━━━ Records

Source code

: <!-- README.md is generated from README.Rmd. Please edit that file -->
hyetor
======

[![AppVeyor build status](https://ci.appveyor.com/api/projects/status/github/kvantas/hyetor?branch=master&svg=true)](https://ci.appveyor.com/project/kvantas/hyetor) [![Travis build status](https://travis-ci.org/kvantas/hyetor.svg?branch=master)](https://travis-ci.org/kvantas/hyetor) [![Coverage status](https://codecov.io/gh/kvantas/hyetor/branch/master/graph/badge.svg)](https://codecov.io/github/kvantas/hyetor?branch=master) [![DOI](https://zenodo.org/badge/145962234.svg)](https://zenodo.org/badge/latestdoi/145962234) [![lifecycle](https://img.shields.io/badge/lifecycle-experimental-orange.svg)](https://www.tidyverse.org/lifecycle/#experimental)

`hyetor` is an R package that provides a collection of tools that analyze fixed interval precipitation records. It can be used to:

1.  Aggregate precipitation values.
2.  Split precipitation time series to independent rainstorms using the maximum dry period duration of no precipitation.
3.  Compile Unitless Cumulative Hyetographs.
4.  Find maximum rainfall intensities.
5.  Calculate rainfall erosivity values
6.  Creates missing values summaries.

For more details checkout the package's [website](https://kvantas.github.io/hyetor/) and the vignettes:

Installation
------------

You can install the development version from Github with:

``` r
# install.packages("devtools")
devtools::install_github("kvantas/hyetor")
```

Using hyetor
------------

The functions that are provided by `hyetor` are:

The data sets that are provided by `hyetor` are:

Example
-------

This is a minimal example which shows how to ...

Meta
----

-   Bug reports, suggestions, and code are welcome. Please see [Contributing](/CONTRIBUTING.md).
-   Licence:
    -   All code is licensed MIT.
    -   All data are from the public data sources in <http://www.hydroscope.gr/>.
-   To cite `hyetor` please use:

━━━━━━

Problem details:
A single figure is required: the number of lines in the data above in which the word "precipitation" appears.

Written solution:
3